Dataset extract =>
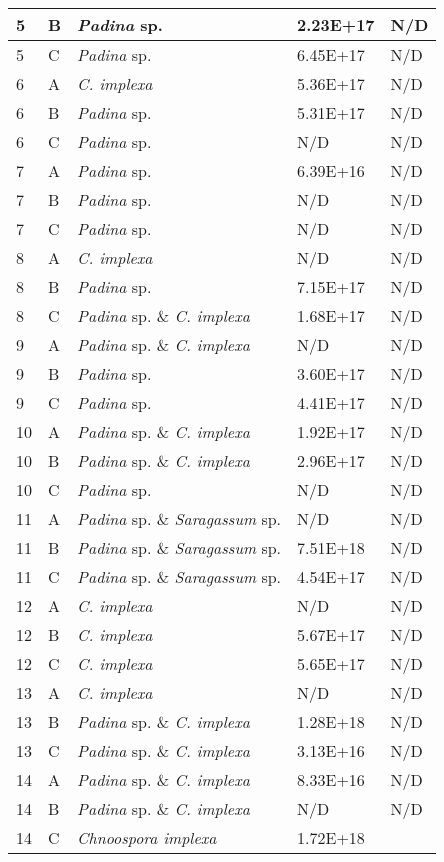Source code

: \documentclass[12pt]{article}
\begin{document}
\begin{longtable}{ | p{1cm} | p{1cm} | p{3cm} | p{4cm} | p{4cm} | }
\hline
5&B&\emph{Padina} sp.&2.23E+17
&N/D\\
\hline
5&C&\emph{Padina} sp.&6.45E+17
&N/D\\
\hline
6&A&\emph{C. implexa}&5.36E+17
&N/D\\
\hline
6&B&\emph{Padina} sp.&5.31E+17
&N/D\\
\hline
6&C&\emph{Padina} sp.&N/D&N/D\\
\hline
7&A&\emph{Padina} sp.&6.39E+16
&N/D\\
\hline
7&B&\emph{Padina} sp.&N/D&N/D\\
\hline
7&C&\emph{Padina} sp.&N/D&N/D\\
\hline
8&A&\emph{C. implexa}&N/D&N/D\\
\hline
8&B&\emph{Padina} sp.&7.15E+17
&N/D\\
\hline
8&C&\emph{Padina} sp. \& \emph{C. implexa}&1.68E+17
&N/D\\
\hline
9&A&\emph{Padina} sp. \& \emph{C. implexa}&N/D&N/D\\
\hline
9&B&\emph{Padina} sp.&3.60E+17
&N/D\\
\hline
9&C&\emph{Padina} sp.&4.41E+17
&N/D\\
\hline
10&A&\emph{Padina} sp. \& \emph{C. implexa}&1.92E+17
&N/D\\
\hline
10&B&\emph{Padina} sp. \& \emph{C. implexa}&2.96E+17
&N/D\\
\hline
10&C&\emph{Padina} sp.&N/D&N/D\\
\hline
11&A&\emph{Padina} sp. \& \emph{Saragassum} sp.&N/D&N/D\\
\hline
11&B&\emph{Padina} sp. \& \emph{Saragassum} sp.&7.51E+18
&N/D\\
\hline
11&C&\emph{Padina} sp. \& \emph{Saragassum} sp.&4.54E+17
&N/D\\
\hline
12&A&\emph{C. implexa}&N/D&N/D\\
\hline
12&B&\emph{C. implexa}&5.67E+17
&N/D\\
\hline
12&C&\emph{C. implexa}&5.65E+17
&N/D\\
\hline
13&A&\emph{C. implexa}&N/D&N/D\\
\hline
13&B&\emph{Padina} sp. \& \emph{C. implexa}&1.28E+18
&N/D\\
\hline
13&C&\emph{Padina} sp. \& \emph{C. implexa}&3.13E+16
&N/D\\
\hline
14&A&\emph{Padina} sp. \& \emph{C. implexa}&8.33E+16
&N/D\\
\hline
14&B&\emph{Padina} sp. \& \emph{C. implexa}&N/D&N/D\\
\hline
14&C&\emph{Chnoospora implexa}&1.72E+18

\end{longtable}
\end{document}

Aim of the exercise =>
Write out each entry word for word, images excluded.

Task response =>
Source code

: \documentclass[12pt]{article}
\begin{document}
\begin{longtable}{ | p{1cm} | p{1cm} | p{3cm} | p{4cm} | p{4cm} | }
\hline
5&B&\emph{Padina} sp.&2.23E+17
&N/D\\
\hline
5&C&\emph{Padina} sp.&6.45E+17
&N/D\\
\hline
6&A&\emph{C. implexa}&5.36E+17
&N/D\\
\hline
6&B&\emph{Padina} sp.&5.31E+17
&N/D\\
\hline
6&C&\emph{Padina} sp.&N/D&N/D\\
\hline
7&A&\emph{Padina} sp.&6.39E+16
&N/D\\
\hline
7&B&\emph{Padina} sp.&N/D&N/D\\
\hline
7&C&\emph{Padina} sp.&N/D&N/D\\
\hline
8&A&\emph{C. implexa}&N/D&N/D\\
\hline
8&B&\emph{Padina} sp.&7.15E+17
&N/D\\
\hline
8&C&\emph{Padina} sp. \& \emph{C. implexa}&1.68E+17
&N/D\\
\hline
9&A&\emph{Padina} sp. \& \emph{C. implexa}&N/D&N/D\\
\hline
9&B&\emph{Padina} sp.&3.60E+17
&N/D\\
\hline
9&C&\emph{Padina} sp.&4.41E+17
&N/D\\
\hline
10&A&\emph{Padina} sp. \& \emph{C. implexa}&1.92E+17
&N/D\\
\hline
10&B&\emph{Padina} sp. \& \emph{C. implexa}&2.96E+17
&N/D\\
\hline
10&C&\emph{Padina} sp.&N/D&N/D\\
\hline
11&A&\emph{Padina} sp. \& \emph{Saragassum} sp.&N/D&N/D\\
\hline
11&B&\emph{Padina} sp. \& \emph{Saragassum} sp.&7.51E+18
&N/D\\
\hline
11&C&\emph{Padina} sp. \& \emph{Saragassum} sp.&4.54E+17
&N/D\\
\hline
12&A&\emph{C. implexa}&N/D&N/D\\
\hline
12&B&\emph{C. implexa}&5.67E+17
&N/D\\
\hline
12&C&\emph{C. implexa}&5.65E+17
&N/D\\
\hline
13&A&\emph{C. implexa}&N/D&N/D\\
\hline
13&B&\emph{Padina} sp. \& \emph{C. implexa}&1.28E+18
&N/D\\
\hline
13&C&\emph{Padina} sp. \& \emph{C. implexa}&3.13E+16
&N/D\\
\hline
14&A&\emph{Padina} sp. \& \emph{C. implexa}&8.33E+16
&N/D\\
\hline
14&B&\emph{Padina} sp. \& \emph{C. implexa}&N/D&N/D\\
\hline
14&C&\emph{Chnoospora implexa}&1.72E+18

\end{longtable}
\end{document}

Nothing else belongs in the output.